A me è piaciuta parecchio anche la terza, molto buttata sull'autoironia: ha qualcosa che alle altre manca. D'altra parte il vero esperimento televisivo fu la prima, ma da lì in poi prendesi troppo sul serio non mi sembra abbia giovato molto alla sceneggiatura...


----------



## free (4 Marzo 2015)

giorgiocan ha detto:


> Sì, sto guardando la quarta che al momento però mi sembra la peggiore.
> Jessica Lange è strepitosa a fare la perfida, d'altronde recita da una vita.
> A me è piaciuta parecchio anche la terza, molto buttata sull'autoironia: ha qualcosa che alle altre manca. D'altra parte il vero esperimento televisivo fu la prima, ma da lì in poi prendesi troppo sul serio non mi sembra abbia giovato molto alla sceneggiatura...



osti la terza non l'ho finita, sarà il caso di riprenderla...non mi piaceva molto l'argomento streghe e streghette...

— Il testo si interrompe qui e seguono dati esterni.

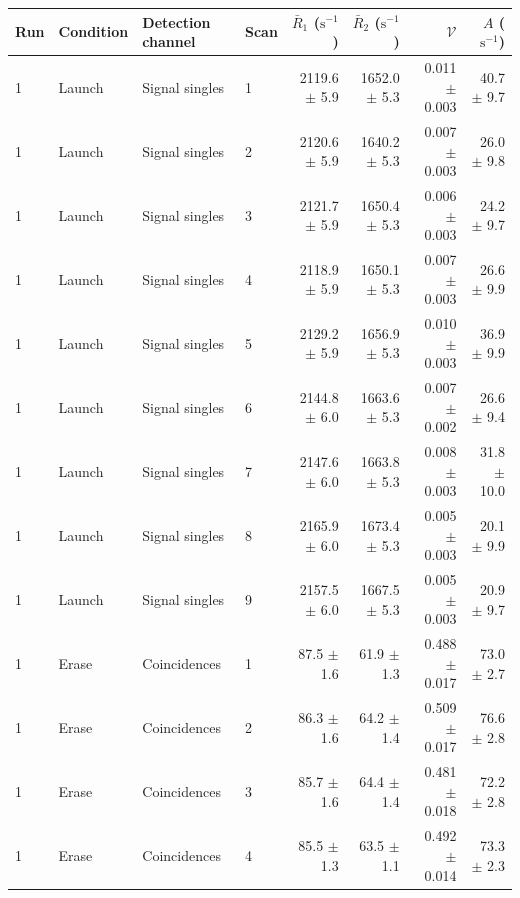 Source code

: \begin{tabular}{llllrrrr}
\toprule
Run & Condition & Detection channel & Scan & $\bar R_1$ ($\mathrm{s}^{-1}$) & $\bar R_2$ ($\mathrm{s}^{-1}$) & $\mathcal{V}$ & $A$ ($\mathrm{s}^{-1}$) \\
\midrule
1 & Launch & Signal singles & 1 & 2119.6 \ensuremath{\pm} 5.9 & 1652.0 \ensuremath{\pm} 5.3 & 0.011 \ensuremath{\pm} 0.003 & 40.7 \ensuremath{\pm} 9.7 \\
1 & Launch & Signal singles & 2 & 2120.6 \ensuremath{\pm} 5.9 & 1640.2 \ensuremath{\pm} 5.3 & 0.007 \ensuremath{\pm} 0.003 & 26.0 \ensuremath{\pm} 9.8 \\
1 & Launch & Signal singles & 3 & 2121.7 \ensuremath{\pm} 5.9 & 1650.4 \ensuremath{\pm} 5.3 & 0.006 \ensuremath{\pm} 0.003 & 24.2 \ensuremath{\pm} 9.7 \\
1 & Launch & Signal singles & 4 & 2118.9 \ensuremath{\pm} 5.9 & 1650.1 \ensuremath{\pm} 5.3 & 0.007 \ensuremath{\pm} 0.003 & 26.6 \ensuremath{\pm} 9.9 \\
1 & Launch & Signal singles & 5 & 2129.2 \ensuremath{\pm} 5.9 & 1656.9 \ensuremath{\pm} 5.3 & 0.010 \ensuremath{\pm} 0.003 & 36.9 \ensuremath{\pm} 9.9 \\
1 & Launch & Signal singles & 6 & 2144.8 \ensuremath{\pm} 6.0 & 1663.6 \ensuremath{\pm} 5.3 & 0.007 \ensuremath{\pm} 0.002 & 26.6 \ensuremath{\pm} 9.4 \\
1 & Launch & Signal singles & 7 & 2147.6 \ensuremath{\pm} 6.0 & 1663.8 \ensuremath{\pm} 5.3 & 0.008 \ensuremath{\pm} 0.003 & 31.8 \ensuremath{\pm} 10.0 \\
1 & Launch & Signal singles & 8 & 2165.9 \ensuremath{\pm} 6.0 & 1673.4 \ensuremath{\pm} 5.3 & 0.005 \ensuremath{\pm} 0.003 & 20.1 \ensuremath{\pm} 9.9 \\
1 & Launch & Signal singles & 9 & 2157.5 \ensuremath{\pm} 6.0 & 1667.5 \ensuremath{\pm} 5.3 & 0.005 \ensuremath{\pm} 0.003 & 20.9 \ensuremath{\pm} 9.7 \\
\midrule
1 & Erase & Coincidences & 1 & 87.5 \ensuremath{\pm} 1.6 & 61.9 \ensuremath{\pm} 1.3 & 0.488 \ensuremath{\pm} 0.017 & 73.0 \ensuremath{\pm} 2.7 \\
1 & Erase & Coincidences & 2 & 86.3 \ensuremath{\pm} 1.6 & 64.2 \ensuremath{\pm} 1.4 & 0.509 \ensuremath{\pm} 0.017 & 76.6 \ensuremath{\pm} 2.8 \\
1 & Erase & Coincidences & 3 & 85.7 \ensuremath{\pm} 1.6 & 64.4 \ensuremath{\pm} 1.4 & 0.481 \ensuremath{\pm} 0.018 & 72.2 \ensuremath{\pm} 2.8 \\
1 & Erase & Coincidences & 4 & 85.5 \ensuremath{\pm} 1.3 & 63.5 \ensuremath{\pm} 1.1 & 0.492 \ensuremath{\pm} 0.014 & 73.3 \ensuremath{\pm} 2.3 \\

\end{tabular}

della quarta mi è piaciuto il finale, e lei che canta le canzoni di David Bowie, mostro pure lei "grazie" ai nazisti... in effetti la trama è un po'un pasticcio, ma secondo me gli americani hanno una strana idea dei nazisti, li vedono tipo mostri e mai soldati normali, vabbè normali si fa per dire


----------



## giorgiocan (4 Marzo 2015)

free ha detto:


> osti la terza non l'ho finita, sarà il caso di riprenderla...non mi piaceva molto l'argomento streghe e streghette...
> 
> della quarta mi è piaciuto il finale, e lei che canta le canzoni di David Bowie, mostro pure lei "grazie" ai nazisti... in effetti la trama è un po'un pasticcio, ma secondo me gli americani hanno una strana idea dei nazisti, li vedono tipo mostri e mai soldati normali, vabbè normali si fa per dire


Se la terza non ti piace probabilmente è perchè il mood è volutamente opposto alle altre, e quindi ci fai poco. Secondo me è riuscita proprio perchè si prende come un prodotto meno sperimentale e più commerciale ma con molta autoironia.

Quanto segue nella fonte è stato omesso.